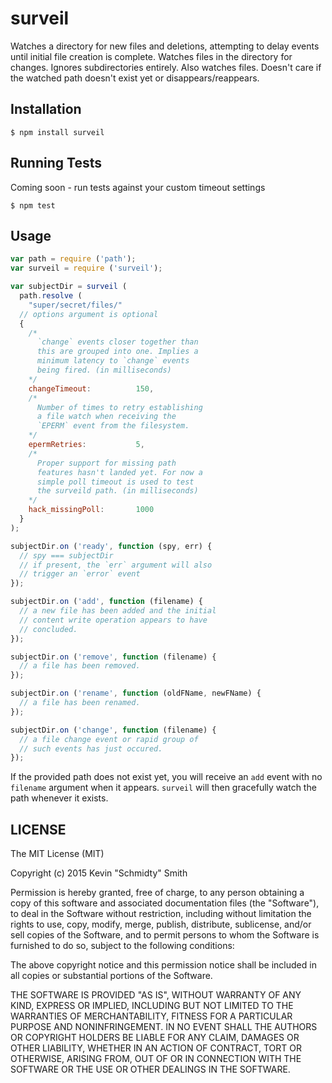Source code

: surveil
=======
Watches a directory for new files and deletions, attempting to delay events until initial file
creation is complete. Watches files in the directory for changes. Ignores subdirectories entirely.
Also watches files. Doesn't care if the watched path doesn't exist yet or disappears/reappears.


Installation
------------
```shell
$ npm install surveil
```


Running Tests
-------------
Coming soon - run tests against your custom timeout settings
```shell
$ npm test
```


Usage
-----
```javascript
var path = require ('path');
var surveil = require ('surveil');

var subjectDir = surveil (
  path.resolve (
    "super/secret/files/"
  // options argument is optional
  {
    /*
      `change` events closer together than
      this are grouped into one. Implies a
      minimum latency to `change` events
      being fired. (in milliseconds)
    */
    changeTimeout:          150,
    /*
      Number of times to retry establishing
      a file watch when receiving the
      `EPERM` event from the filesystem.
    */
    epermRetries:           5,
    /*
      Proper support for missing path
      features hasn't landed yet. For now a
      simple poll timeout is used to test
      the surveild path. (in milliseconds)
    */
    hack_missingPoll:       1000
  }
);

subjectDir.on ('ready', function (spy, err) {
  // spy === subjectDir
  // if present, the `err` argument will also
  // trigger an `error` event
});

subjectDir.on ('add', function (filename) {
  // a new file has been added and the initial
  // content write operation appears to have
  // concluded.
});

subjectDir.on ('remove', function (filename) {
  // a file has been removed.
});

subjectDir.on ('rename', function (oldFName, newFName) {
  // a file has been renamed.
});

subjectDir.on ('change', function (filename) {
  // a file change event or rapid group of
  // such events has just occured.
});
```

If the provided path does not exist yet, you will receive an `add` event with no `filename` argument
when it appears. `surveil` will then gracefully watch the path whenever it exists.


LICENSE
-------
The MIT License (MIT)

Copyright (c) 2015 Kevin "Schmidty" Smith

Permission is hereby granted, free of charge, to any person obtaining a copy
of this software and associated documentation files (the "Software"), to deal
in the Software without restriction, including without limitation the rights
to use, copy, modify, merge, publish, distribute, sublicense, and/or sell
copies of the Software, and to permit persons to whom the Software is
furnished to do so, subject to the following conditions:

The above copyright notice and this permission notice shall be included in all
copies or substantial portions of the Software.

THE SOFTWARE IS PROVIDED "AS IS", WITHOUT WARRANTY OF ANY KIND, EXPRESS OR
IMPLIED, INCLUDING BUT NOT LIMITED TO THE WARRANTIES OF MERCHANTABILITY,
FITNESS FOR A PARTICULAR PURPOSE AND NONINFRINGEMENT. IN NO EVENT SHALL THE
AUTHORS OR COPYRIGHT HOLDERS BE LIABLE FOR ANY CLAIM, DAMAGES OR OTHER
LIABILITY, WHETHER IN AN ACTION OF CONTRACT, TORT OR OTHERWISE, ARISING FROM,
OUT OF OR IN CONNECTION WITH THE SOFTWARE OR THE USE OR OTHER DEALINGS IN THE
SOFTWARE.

##############################

> [What you should do]
Pictures omitted, give the entries again exactly.

> [Your response]
Source code

: surveil
=======
Watches a directory for new files and deletions, attempting to delay events until initial file
creation is complete. Watches files in the directory for changes. Ignores subdirectories entirely.
Also watches files. Doesn't care if the watched path doesn't exist yet or disappears/reappears.


Installation
------------
```shell
$ npm install surveil
```


Running Tests
-------------
Coming soon - run tests against your custom timeout settings
```shell
$ npm test
```


Usage
-----
```javascript
var path = require ('path');
var surveil = require ('surveil');

var subjectDir = surveil (
  path.resolve (
    "super/secret/files/"
  // options argument is optional
  {
    /*
      `change` events closer together than
      this are grouped into one. Implies a
      minimum latency to `change` events
      being fired. (in milliseconds)
    */
    changeTimeout:          150,
    /*
      Number of times to retry establishing
      a file watch when receiving the
      `EPERM` event from the filesystem.
    */
    epermRetries:           5,
    /*
      Proper support for missing path
      features hasn't landed yet. For now a
      simple poll timeout is used to test
      the surveild path. (in milliseconds)
    */
    hack_missingPoll:       1000
  }
);

subjectDir.on ('ready', function (spy, err) {
  // spy === subjectDir
  // if present, the `err` argument will also
  // trigger an `error` event
});

subjectDir.on ('add', function (filename) {
  // a new file has been added and the initial
  // content write operation appears to have
  // concluded.
});

subjectDir.on ('remove', function (filename) {
  // a file has been removed.
});

subjectDir.on ('rename', function (oldFName, newFName) {
  // a file has been renamed.
});

subjectDir.on ('change', function (filename) {
  // a file change event or rapid group of
  // such events has just occured.
});
```

If the provided path does not exist yet, you will receive an `add` event with no `filename` argument
when it appears. `surveil` will then gracefully watch the path whenever it exists.


LICENSE
-------
The MIT License (MIT)

Copyright (c) 2015 Kevin "Schmidty" Smith

Permission is hereby granted, free of charge, to any person obtaining a copy
of this software and associated documentation files (the "Software"), to deal
in the Software without restriction, including without limitation the rights
to use, copy, modify, merge, publish, distribute, sublicense, and/or sell
copies of the Software, and to permit persons to whom the Software is
furnished to do so, subject to the following conditions:

The above copyright notice and this permission notice shall be included in all
copies or substantial portions of the Software.

THE SOFTWARE IS PROVIDED "AS IS", WITHOUT WARRANTY OF ANY KIND, EXPRESS OR
IMPLIED, INCLUDING BUT NOT LIMITED TO THE WARRANTIES OF MERCHANTABILITY,
FITNESS FOR A PARTICULAR PURPOSE AND NONINFRINGEMENT. IN NO EVENT SHALL THE
AUTHORS OR COPYRIGHT HOLDERS BE LIABLE FOR ANY CLAIM, DAMAGES OR OTHER
LIABILITY, WHETHER IN AN ACTION OF CONTRACT, TORT OR OTHERWISE, ARISING FROM,
OUT OF OR IN CONNECTION WITH THE SOFTWARE OR THE USE OR OTHER DEALINGS IN THE
SOFTWARE.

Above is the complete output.